Mark Hagan, 32, had never gone to a demonstration before.
But U.S. president Donald Trump’s travel ban sparked him to join a protest on Feb. 4.
“It is important that people stand up against oppression, ignorance and prejudice,” Hagan said.
Hagan joined the crowd of hundreds at U.S consulate to protest Islamophobia and white supremacy.
It was also 27-year-old Dhrumil Mehta’s first time attending a protest.
“I was never the type to come to a political protest but now that I have been here I am inspired by it and I feel like I can do more,” Mehta said.
Speakers at the protest called for Prime Minister Justin Trudeau to openly disapprove Trump’s actions and limit communication with him.
“[Trump] is vilifying all Muslims in the world, I also feel [the travel ban] is the most stupid policy and the problem is that he is in charge of the world’s only superpower,” Hagan said.
The crowd chanted “No Muslim Ban on stolen land” and “What we gonna do is rise up and fight back.”

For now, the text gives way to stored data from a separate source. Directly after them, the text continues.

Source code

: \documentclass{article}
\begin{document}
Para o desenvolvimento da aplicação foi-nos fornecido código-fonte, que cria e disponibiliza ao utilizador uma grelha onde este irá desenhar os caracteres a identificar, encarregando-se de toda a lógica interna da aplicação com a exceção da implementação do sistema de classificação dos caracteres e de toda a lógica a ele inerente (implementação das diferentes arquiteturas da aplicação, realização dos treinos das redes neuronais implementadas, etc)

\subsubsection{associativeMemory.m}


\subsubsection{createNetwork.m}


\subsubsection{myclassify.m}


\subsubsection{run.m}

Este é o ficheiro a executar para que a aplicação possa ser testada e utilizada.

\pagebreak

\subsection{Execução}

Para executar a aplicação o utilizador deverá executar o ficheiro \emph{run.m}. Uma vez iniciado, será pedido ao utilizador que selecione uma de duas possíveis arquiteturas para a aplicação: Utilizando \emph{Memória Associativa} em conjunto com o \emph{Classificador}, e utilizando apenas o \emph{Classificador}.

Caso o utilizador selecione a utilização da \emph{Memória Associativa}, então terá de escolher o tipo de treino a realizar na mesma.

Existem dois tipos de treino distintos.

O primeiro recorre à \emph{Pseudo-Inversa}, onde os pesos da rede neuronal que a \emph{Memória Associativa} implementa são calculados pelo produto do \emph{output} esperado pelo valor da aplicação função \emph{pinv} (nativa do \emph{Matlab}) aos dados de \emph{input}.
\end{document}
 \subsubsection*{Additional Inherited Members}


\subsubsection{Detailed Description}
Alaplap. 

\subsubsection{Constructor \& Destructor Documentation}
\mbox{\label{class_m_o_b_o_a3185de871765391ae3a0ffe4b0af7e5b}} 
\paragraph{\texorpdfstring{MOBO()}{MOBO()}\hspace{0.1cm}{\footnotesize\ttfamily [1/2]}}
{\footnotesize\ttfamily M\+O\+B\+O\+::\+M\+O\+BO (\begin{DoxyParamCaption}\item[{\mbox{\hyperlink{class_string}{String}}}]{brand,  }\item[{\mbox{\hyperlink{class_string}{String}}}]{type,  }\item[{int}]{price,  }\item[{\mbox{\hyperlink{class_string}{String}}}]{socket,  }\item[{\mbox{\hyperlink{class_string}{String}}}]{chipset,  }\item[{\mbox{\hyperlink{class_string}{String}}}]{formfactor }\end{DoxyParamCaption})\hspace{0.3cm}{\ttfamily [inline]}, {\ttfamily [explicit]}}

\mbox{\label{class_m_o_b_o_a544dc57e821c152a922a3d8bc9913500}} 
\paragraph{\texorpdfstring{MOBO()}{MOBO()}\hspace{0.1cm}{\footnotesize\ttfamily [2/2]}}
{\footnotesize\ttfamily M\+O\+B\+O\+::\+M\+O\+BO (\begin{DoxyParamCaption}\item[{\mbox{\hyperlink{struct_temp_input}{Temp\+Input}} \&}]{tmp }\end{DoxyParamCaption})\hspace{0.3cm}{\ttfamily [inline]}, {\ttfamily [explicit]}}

“I think what’s more important is that we should collectively agree that racially motivated attacks can happen and that the biggest message is if we love each other we can connect with each other more and we can eliminate [the attacks],” Mehta said.

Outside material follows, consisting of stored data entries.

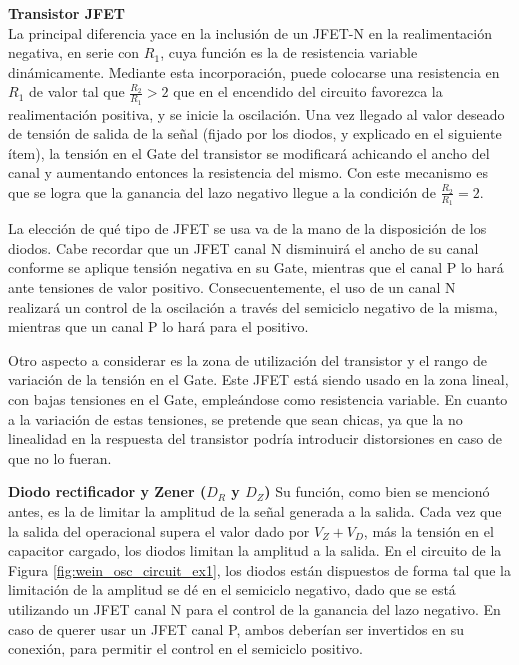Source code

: \textbf{Transistor JFET}\\
La principal diferencia yace en la inclusión de un JFET-N en la realimentación negativa, en serie con $R_1$, cuya función es la de resistencia variable 
dinámicamente.
Mediante esta incorporación, puede colocarse una resistencia en $R_1$ de valor tal que $\frac{R_2}{R_1} > 2$ que en el encendido del circuito favorezca 
la realimentación positiva, y se inicie la oscilación.
Una vez llegado al valor deseado de tensión de salida de la señal (fijado por los diodos, y explicado en el siguiente ítem), la tensión en el Gate del 
transistor se modificará achicando el ancho del canal y aumentando entonces la resistencia del mismo.
Con este mecanismo es que se logra que la ganancia del lazo negativo llegue a la condición de $\frac{R_2}{R_1} = 2$.

La elección de qué tipo de JFET se usa va de la mano de la disposición de los diodos.
Cabe recordar que un JFET canal N disminuirá el ancho de su canal conforme se aplique tensión negativa en su Gate, mientras que el canal P lo hará ante 
tensiones de valor positivo.
Consecuentemente, el uso de un canal N realizará un control de la oscilación a través del semiciclo negativo de la misma, mientras que un canal P lo hará 
para el positivo.

Otro aspecto a considerar es la zona de utilización del transistor y el rango de variación de la tensión en el Gate.
Este JFET está siendo usado en la zona lineal, con bajas tensiones en el Gate, empleándose como resistencia variable.
En cuanto a la variación de estas tensiones, se pretende que sean chicas, ya que la no linealidad en la respuesta del transistor podría introducir 
distorsiones en caso de que no lo fueran.
\newline

\textbf{Diodo rectificador y Zener ($D_R$ y $D_Z$)}
Su función, como bien se mencionó antes, es la de limitar la amplitud de la señal generada a la salida.
Cada vez que la salida del operacional supera el valor dado por $V_Z + V_D$, más la tensión en el capacitor cargado, los diodos limitan la amplitud a la 
salida.
En el circuito de la Figura \ref{fig:wein_osc_circuit_ex1}, los diodos están dispuestos de forma tal que la limitación de la amplitud se dé en el 
semiciclo negativo, dado que se está utilizando un JFET canal N para el control de la ganancia del lazo negativo.
En caso de querer usar un JFET canal P, ambos deberían ser invertidos en su conexión, para permitir el control en el semiciclo positivo.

Although the travel ban is on a temporary hold as of Feb. 3, the ban and the Québec City mosque attack, fuelled the protest.
Yusra Khogali, a speaker, called the protesters “freedom fighters” who stand for peace, justice and love.
Khogali paid respect to the six victims of the attack by stating their names and the jobs they previously held.
“We have to honour those six men praying to Allah, while giving to Allah, while giving their last breath,” Khogali said.
Muslim protesters had assembled in front of the crowd to pray for the victims.